While enterprise data is growing in volume, variety and velocity, enterprise data warehouses (EDWs) are not changing at the same rate. In fact, enterprise data is overwhelming for rigid EDWs, and they continue to be difficult to change. This hinders a company’s ability to leverage analytics to make key business decisions. It also means the CAO has a lot on their plate. The CAOs are tasked with managing the data, extracting actionable insights and making them available to business, all in real time. And if traditional EDWs don’t help, CAOs also have to find a creative way and still keep budgets under control.

The solution lies in data discovery platforms that are quick to develop, easy to use, reduce time to insights and cost-effective in comparison to traditional BI systems. Also, adding sophisticated map reduction code to the platform can ensure speed to analytics, directly addressing the issues related to traditional EDWs.

The real problem is not the data or the analytics. It is the availability of people, processes and the technological skills to meet the requirements of a data discovery platform. CAOs should think twice about taking on this challenge alone. There is a simpler and faster route. Instead, CAOs can acquire the capabilities to manage sophisticated, real-time enterprise data by engaging a partner who can provide end-to-end analytics services, which cover platform, analytics, domain expertise and visualization. At that moment, analytics becomes a service.

Analytics-as-a-Service

How does this become possible? Actually, Analytics-as-a-Service calls for practical thinking that goes beyond cutting-edge technology. Its impact can be immediate and profound because business users can rely on IT to provide the data and the transformation dictated by functional needs, without interminable waits. This means companies must combine the analytics platform with an understanding of business needs, hence establishing a vital new operating model (see figure below) between business and IT to accurately identify and understand data significant to the company and ensure faster time to insights.

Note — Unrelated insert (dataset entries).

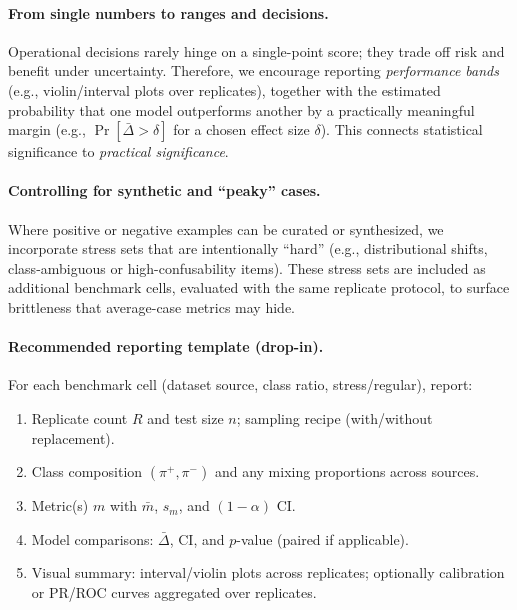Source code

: \documentclass[11pt]{article}
\begin{document}
\paragraph{From single numbers to ranges and decisions.}
Operational decisions rarely hinge on a single-point score; they trade off risk and benefit under uncertainty.
Therefore, we encourage reporting \emph{performance bands} (e.g., violin/interval plots over replicates), together with the estimated probability that one model outperforms another by a practically meaningful margin (e.g., $\Pr[\bar{\Delta}>\delta]$ for a chosen effect size $\delta$).
This connects statistical significance to \emph{practical significance}.

\paragraph{Controlling for synthetic and ``peaky'' cases.}
Where positive or negative examples can be curated or synthesized, we incorporate stress sets that are intentionally ``hard'' (e.g., distributional shifts, class-ambiguous or high-confusability items).
These stress sets are included as additional benchmark cells, evaluated with the same replicate protocol, to surface brittleness that average-case metrics may hide.

\paragraph{Recommended reporting template (drop-in).}
For each benchmark cell (dataset source, class ratio, stress/regular), report:
\begin{enumerate}
  \item Replicate count $R$ and test size $n$; sampling recipe (with/without replacement).
  \item Class composition $(\pi^{+},\pi^{-})$ and any mixing proportions across sources.
  \item Metric(s) $m$ with $\bar{m}$, $s_m$, and $(1-\alpha)$ CI.
  \item Model comparisons: $\bar{\Delta}$, CI, and $p$-value (paired if applicable).
  \item Visual summary: interval/violin plots across replicates; optionally calibration or PR/ROC curves aggregated over replicates.
\end{enumerate}
\end{document}
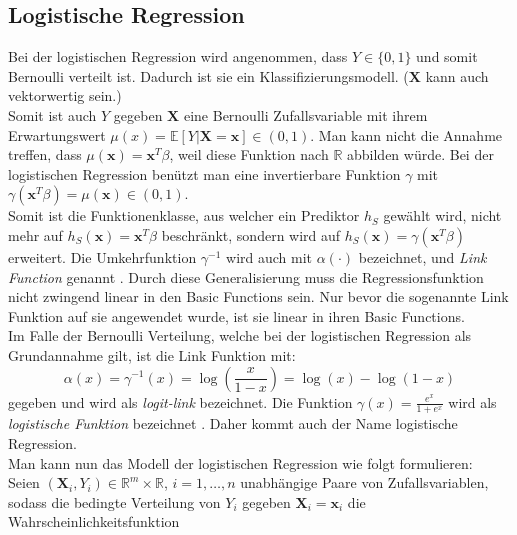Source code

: \subsection{Logistische Regression}
Bei der logistischen Regression wird angenommen, dass $Y \in \{0,1\}$ und somit Bernoulli verteilt ist.
Dadurch ist sie ein Klassifizierungsmodell. ($\mathbf{X}$ kann auch vektorwertig sein.)  \\

Somit ist auch $Y$ gegeben $\mathbf{X}$ eine Bernoulli Zufallsvariable mit ihrem Erwartungswert $\mu(x) = \mathbb{E}[Y|\mathbf{X} = \mathbf{x}] \in (0,1)$. Man kann nicht die Annahme treffen, dass 
$\mu(\mathbf{x}) = \mathbf{x}^T\beta$, weil diese Funktion nach $\mathbb{R}$ abbilden w\"urde. Bei der logistischen Regression ben\"utzt man eine invertierbare Funktion $\gamma$ mit 
$\gamma(\mathbf{x}^T\beta) = \mu(\mathbf{x}) \in (0,1)$. \\

Somit ist die Funktionenklasse, aus welcher ein Prediktor $h_S$ gew\"ahlt wird, nicht mehr auf $h_S(\mathbf{x}) = \mathbf{x}^T\beta$ beschr\"ankt, 
sondern wird auf  $h_S(\mathbf{x}) = \gamma(\mathbf{x}^T\beta)$ erweitert. Die Umkehrfunktion $\gamma^{-1}$ wird auch mit $\alpha(\cdot)$ bezeichnet, 
und \textit{Link Function} genannt \cite[Seite 180]{bishop}. Durch diese Generalisierung muss die Regressionsfunktion nicht zwingend linear in den Basic Functions sein. 
Nur bevor die sogenannte Link Funktion auf sie angewendet wurde, ist sie linear in ihren Basic Functions. \\ 

Im Falle der Bernoulli Verteilung, welche bei der logistischen Regression als Grundannahme gilt, ist die Link Funktion mit:
$$ \alpha(x) = \gamma^{-1}(x) = \log(\frac{x}{1-x}) = \log(x) - \log(1-x) $$
gegeben und wird als \textit{logit-link} bezeichnet. Die Funktion $\gamma(x) = \frac{e^x}{1 + e^x}$ wird als \textit{logistische Funktion} bezeichnet \cite[Seite 223]{wasserman}. 
Daher kommt auch der Name \glqq logistische Regression\grqq{}. \\


Man kann nun das Modell der logistischen Regression wie folgt formulieren: \\
Seien $(\mathbf{X}_i, Y_i) \in \mathbb{R}^m \times \mathbb{R}$, $i = 1, \dots , n$  unabh\"angige Paare von Zufallsvariablen, sodass die bedingte Verteilung von 
$Y_i$ gegeben $\mathbf{X}_i = \mathbf{x}_i$ die Wahrscheinlichkeitsfunktion 

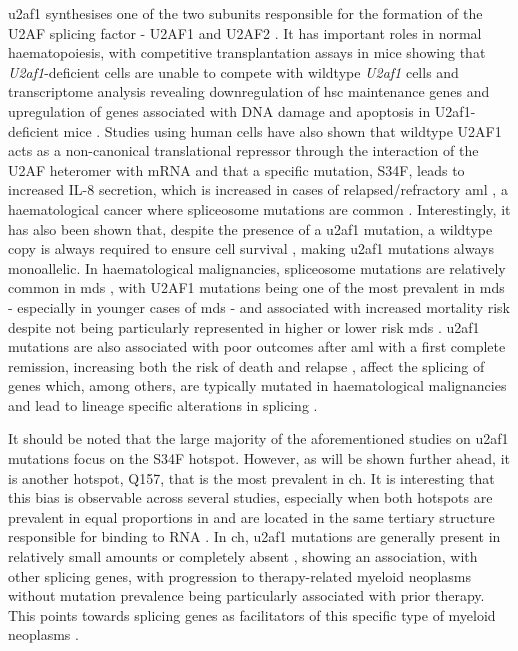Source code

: \Ac{u2af1} synthesises one of the two subunits responsible for the formation of the U2AF splicing factor - U2AF1 and U2AF2 \cite{Palangat2019-nv}. It has important roles in normal haematopoiesis, with competitive transplantation assays in mice showing that \textit{U2af1}-deficient cells are unable to compete with wildtype \textit{U2af1} cells and transcriptome analysis revealing downregulation of \ac{hsc} maintenance genes and upregulation of genes associated with DNA damage and apoptosis in U2af1-deficient mice \cite{Dutta2020-ah}. Studies using human cells have also shown that wildtype U2AF1 acts as a non-canonical translational repressor through the interaction of the U2AF heteromer with mRNA and that a specific mutation, S34F, leads to increased IL-8 secretion, which is increased in cases of relapsed/refractory \ac{aml} \cite{Palangat2019-nv}, a haematological cancer where spliceosome mutations are common \cite{Papaemmanuil2016-jy}. Interestingly, it has also been shown that, despite the presence of a \ac{u2af1} mutation, a wildtype copy is always required to ensure cell survival \cite{Fei2016-cc,Wadugu2020-df}, making \ac{u2af1} mutations always monoallelic. In haematological malignancies, spliceosome mutations are relatively common in \ac{mds} \cite{Yoshida2011-zp}, with U2AF1 mutations being one of the most prevalent in \ac{mds} - especially in younger cases of \ac{mds} - and associated with increased mortality risk despite not being particularly represented in higher or lower risk \ac{mds} \cite{Li2018-vz}. \ac{u2af1} mutations are also associated with poor outcomes after \ac{aml} with a first complete remission, increasing both the risk of death and relapse \cite{Saygin2018-bb}, affect the splicing of genes which, among others, are typically mutated in haematological malignancies \cite{Przychodzen2013-vb} and lead to lineage specific alterations in splicing \cite{Yip2017-kf}. 

It should be noted that the large majority of the aforementioned studies on \ac{u2af1} mutations focus on the S34F hotspot. However, as will be shown further ahead, it is another hotspot, Q157, that is the most prevalent in \ac{ch}. It is interesting that this bias is observable across several studies, especially when both hotspots are prevalent in equal proportions in and are located in the same tertiary structure responsible for binding to RNA \cite{Adema2016-fa}. In \ac{ch}, \ac{u2af1} mutations are generally present in relatively small amounts or completely absent \cite{Bolton2020-ct,Jaiswal2014-rl,Genovese2014-eu,Xie2014-np}, showing an association, with other splicing genes, with progression to therapy-related myeloid neoplasms without mutation prevalence being particularly associated with prior therapy. This points towards splicing genes as facilitators of this specific type of myeloid neoplasms \cite{Bolton2020-ct}. 

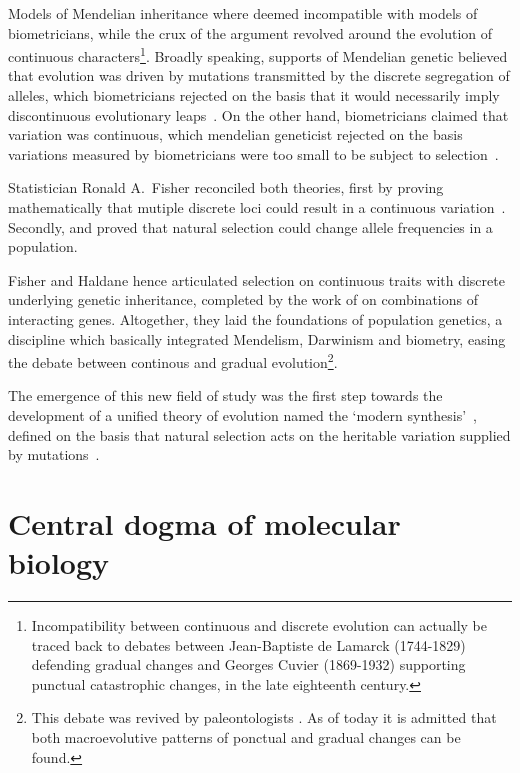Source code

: Models of Mendelian inheritance where deemed incompatible with models of biometricians, while the crux of the argument revolved around the evolution of continuous characters\footnote{Incompatibility between continuous and discrete evolution can actually be traced back to debates between Jean-Baptiste de Lamarck (1744-1829) defending gradual changes and Georges Cuvier (1869-1932) supporting punctual catastrophic changes, in the late eighteenth century.}.
Broadly speaking, supports of Mendelian genetic believed that evolution was driven by mutations transmitted by the discrete segregation of \glspl{allele}, which biometricians rejected on the basis that it would necessarily imply discontinuous evolutionary leaps~\citep{bowler2003evolution}.
On the other hand, biometricians claimed that variation was continuous, which mendelian geneticist rejected on the basis variations measured by biometricians were too small to be subject to selection~\citep{provine2001origins}.

Statistician Ronald A.\ Fisher reconciled both theories, first by proving mathematically that mutiple discrete loci could result in a continuous variation~\citep{fisher1919xv}.
Secondly, \citet{fisher1930genetical} and \citet{haldane1932causes} proved that natural selection could change \gls{allele} frequencies in a population.

Fisher and Haldane hence articulated selection on continuous traits with discrete underlying genetic inheritance, completed by the work of \citet{wright1932roles} on combinations of interacting genes.
Altogether, they laid the foundations of population genetics, a discipline which basically integrated Mendelism, Darwinism and biometry, easing the debate between continous and gradual evolution\footnote{This debate was revived by paleontologists \citet*{Gould1972}.
As of today it is admitted that both macroevolutive patterns of ponctual and gradual changes can be found.}.

The emergence of this new field of study was the first step towards the development of a unified theory of evolution named the ‘modern synthesis’~\citep{huxley1942evolution}, defined on the basis that natural selection acts on the heritable variation supplied by mutations~\citep{mayr1959where,stebbins1966processes,dobzhansky1974chance}.

\section{Central dogma of molecular biology}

WPR_ATS _Analytics as a service whitepaper_23-9-2015-05

The analytics service can create a robust foundation for innovations across the enterprise by combining machine learning algorithms, accelerators and applications. It also provides the CAO with the ability to integrate data across the enterprise, deliver appropriate visualization of data, reduce time to insights and access agile methods and teams to build and rollout technology capabilities. Additionally, companies will see savings because now CAOs no long have to re-engineer EDWs with each change in business needs.

No-pain route to analytics

The growth in data has certainly not reached a plateau. If anything, there are signs that it will continue to grow. Big Data demands that companies implement analytical platforms that provide greater agility. CAOs have to bring—and maintain—data and analytical practices that are up to speed. Luckily, the ‘Analytics as a Service’ model assures them of speed and agility where it is wanted most in today’s business – in the analytics department.